_What you have to do_:
Total the lines of the entries below that hold the string "February", then write only that total.

Document images with source code

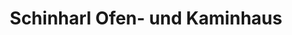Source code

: ---
title: "Schinharl Ofen- und Kaminhaus"
url: /dingolfing/schinharl-ofen-und-kaminhaus/
shop: Kamine & Öfen
---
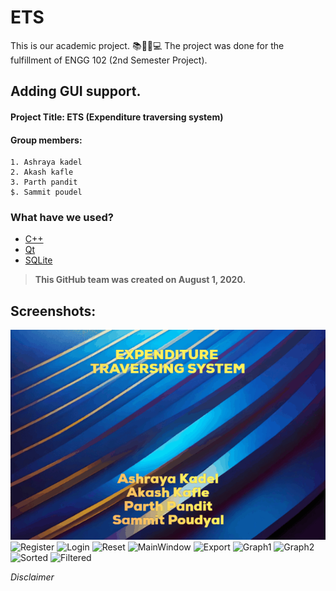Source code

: # ETS
This is our academic project. 📚📖🧾💻
The project was done for the fulfillment of ENGG 102 (2nd Semester Project).
## Adding GUI support.

#### Project Title: ETS (Expenditure traversing system)

#### Group members:
    1. Ashraya kadel
    2. Akash kafle
    3. Parth pandit
    $. Sammit poudel
  
 ### What have we used?
   * [C++](https://cppreference.com "C++ Reference")
   * [Qt](https://www.qt.io "Visit Qt homepage")
   * [SQLite](https://sqlite.org/index.html "Visit SQLite homepage")

> **This GitHub team was created on August 1, 2020.**

## Screenshots:
![Splash Screen](./img/splash_screen.gif)
![Register](./Screenshots/register.PNG)
![Login](./Screenshots/login.PNG)
![Reset](./Screenshots/reset.PNG)
![MainWindow](./Screenshots/mainwindow.PNG)
![Export](./Screenshots/export.PNG)
![Graph1](./Screenshots/graph_1.PNG)
![Graph2](./Screenshots/graph_2.PNG)
![Sorted](./Screenshots/sorted.PNG)
![Filtered](./Screenshots/filtered.PNG)

*Disclaimer*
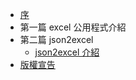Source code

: * [序](preface)
* 第一篇 excel 公用程式介紹
* 第二篇 json2excel
  * [json2excel 介紹](json2excel/json2excel.md)
* [版權宣告](copyright)
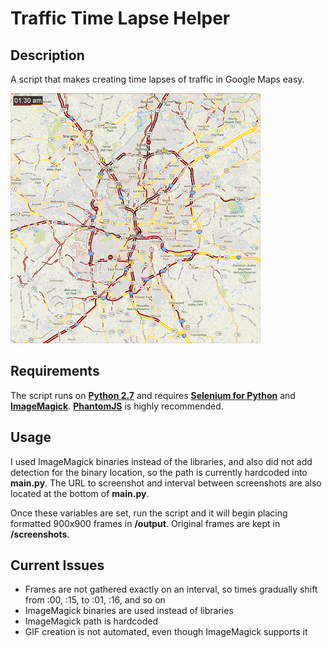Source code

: # Traffic Time Lapse Helper

## Description

A script that makes creating time lapses of traffic in Google Maps easy.

![an example time lapse of Traffic clearing up in Atlanta](example.gif)

## Requirements

The script runs on [**Python 2.7**](http://www.python.org/getit/) and requires [**Selenium for Python**](https://pypi.python.org/pypi/selenium) and [**ImageMagick**](http://www.imagemagick.org/script/index.php). [**PhantomJS**](http://phantomjs.org/download.html) is highly recommended.

## Usage

I used ImageMagick binaries instead of the libraries, and also did not add detection for the binary location, so the path is currently hardcoded into **main.py**. The URL to screenshot and interval between screenshots are also located at the bottom of **main.py**.

Once these variables are set, run the script and it will begin placing formatted 900x900 frames in **/output**. Original frames are kept in **/screenshots**.

## Current Issues

  * Frames are not gathered exactly on an interval, so times gradually shift from :00, :15, to :01, :16, and so on
  * ImageMagick binaries are used instead of libraries
  * ImageMagick path is hardcoded
  * GIF creation is not automated, even though ImageMagick supports it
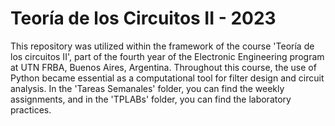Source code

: # Teoría de los Circuitos II - 2023

This repository was utilized within the framework of the course 'Teoría de los circuitos II', part of the fourth year of the Electronic Engineering program at UTN FRBA, Buenos Aires, Argentina. Throughout this course, the use of Python became essential as a computational tool for filter design and circuit analysis. In the 'Tareas Semanales' folder, you can find the weekly assignments, and in the 'TPLABs' folder, you can find the laboratory practices.
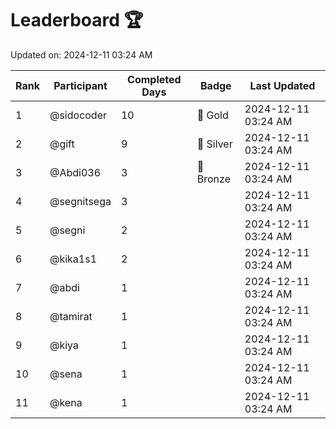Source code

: # Leaderboard 🏆

Updated on: 2024-12-11 03:24 AM

| Rank | Participant       | Completed Days | Badge      | Last Updated         |
|------|-------------------|----------------|------------|----------------------|
| 1    | @sidocoder        | 10             | 🏅 Gold     | 2024-12-11 03:24 AM |
| 2    | @gift             | 9              | 🥈 Silver   | 2024-12-11 03:24 AM |
| 3    | @Abdi036          | 3              | 🥉 Bronze   | 2024-12-11 03:24 AM |
| 4    | @segnitsega       | 3              |            | 2024-12-11 03:24 AM |
| 5    | @segni            | 2              |            | 2024-12-11 03:24 AM |
| 6    | @kika1s1          | 2              |            | 2024-12-11 03:24 AM |
| 7    | @abdi             | 1              |            | 2024-12-11 03:24 AM |
| 8    | @tamirat          | 1              |            | 2024-12-11 03:24 AM |
| 9    | @kiya             | 1              |            | 2024-12-11 03:24 AM |
| 10   | @sena             | 1              |            | 2024-12-11 03:24 AM |
| 11   | @kena             | 1              |            | 2024-12-11 03:24 AM |

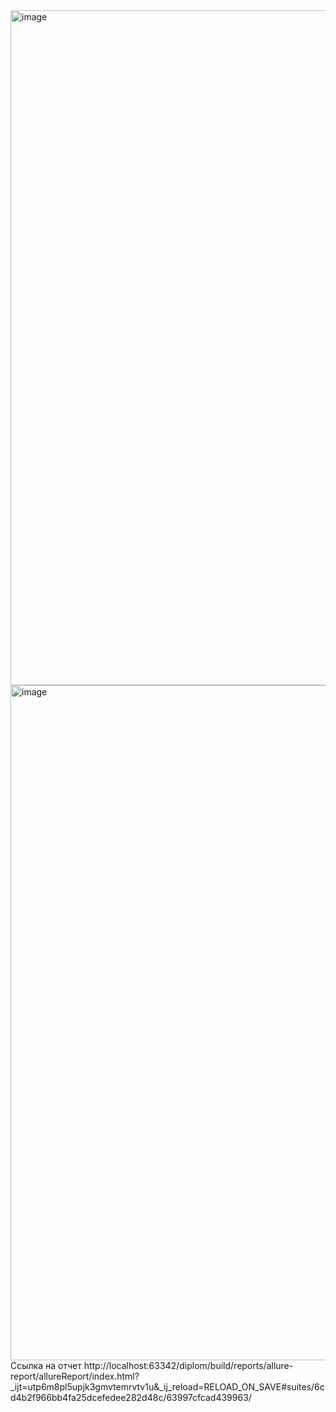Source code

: <img width="1920" height="1080" alt="image" src="https://github.com/user-attachments/assets/3a23e191-c0ac-4524-88e6-b192ea1fe6f4" />
<img width="1920" height="1080" alt="image" src="https://github.com/user-attachments/assets/7e7bc780-7d40-40ba-85fb-5aaebe70f552" />
Ссылка на отчет http://localhost:63342/diplom/build/reports/allure-report/allureReport/index.html?_ijt=utp6m8pl5upjk3gmvtemrvtv1u&_ij_reload=RELOAD_ON_SAVE#suites/6cd4b2f966bb4fa25dcefedee282d48c/63997cfcad439963/
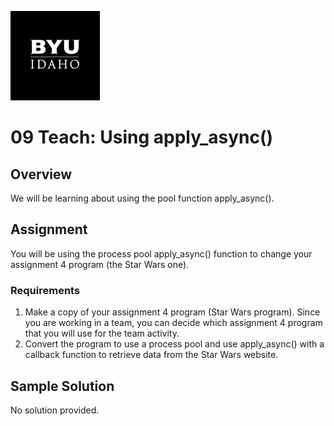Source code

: ![](../../banner.png)

# 09 Teach: Using apply_async()

## Overview

We will be learning about using the pool function apply_async().

## Assignment

You will be using the process pool apply_async() function to change your assignment 4 program (the Star Wars one).

### Requirements

1. Make a copy of your assignment 4 program (Star Wars program).  Since you are working in a team, you can decide which assignment 4 program that you will use for the team activity.
2. Convert the program to use a process pool and use apply_async() with a callback function to retrieve data from the Star Wars website.

## Sample Solution

No solution provided.


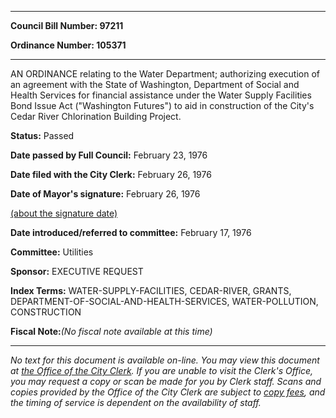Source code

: 

********

**Council Bill Number: 97211**
   
**Ordinance Number: 105371**
********

 AN ORDINANCE relating to the Water Department; authorizing execution of an agreement with the State of Washington, Department of Social and Health Services for financial assistance under the Water Supply Facilities Bond Issue Act ("Washington Futures") to aid in construction of the City's Cedar River Chlorination Building Project.

**Status:** Passed
   
**Date passed by Full Council:** February 23, 1976
   
**Date filed with the City Clerk:** February 26, 1976
   
**Date of Mayor's signature:** February 26, 1976
   
[(about the signature date)](/~public/approvaldate.htm)
   
   
   
**Date introduced/referred to committee:** February 17, 1976
   
**Committee:** Utilities
   
**Sponsor:** EXECUTIVE REQUEST
   
   
**Index Terms:** WATER-SUPPLY-FACILITIES, CEDAR-RIVER, GRANTS, DEPARTMENT-OF-SOCIAL-AND-HEALTH-SERVICES, WATER-POLLUTION, CONSTRUCTION

**Fiscal Note:**_(No fiscal note available at this time)_
********

_No text for this document is available on-line. You may view this document at [the Office of the City Clerk](http://www.seattle.gov/leg/clerk/contactUs.htm). If you are unable to visit the Clerk's Office, you may request a copy or scan be made for you by Clerk staff. Scans and copies provided by the Office of the City Clerk are subject to [copy fees](http://clerk.seattle.gov/~public/clerkfees.htm), and the timing of service is dependent on the availability of staff._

_Worked solution_:
4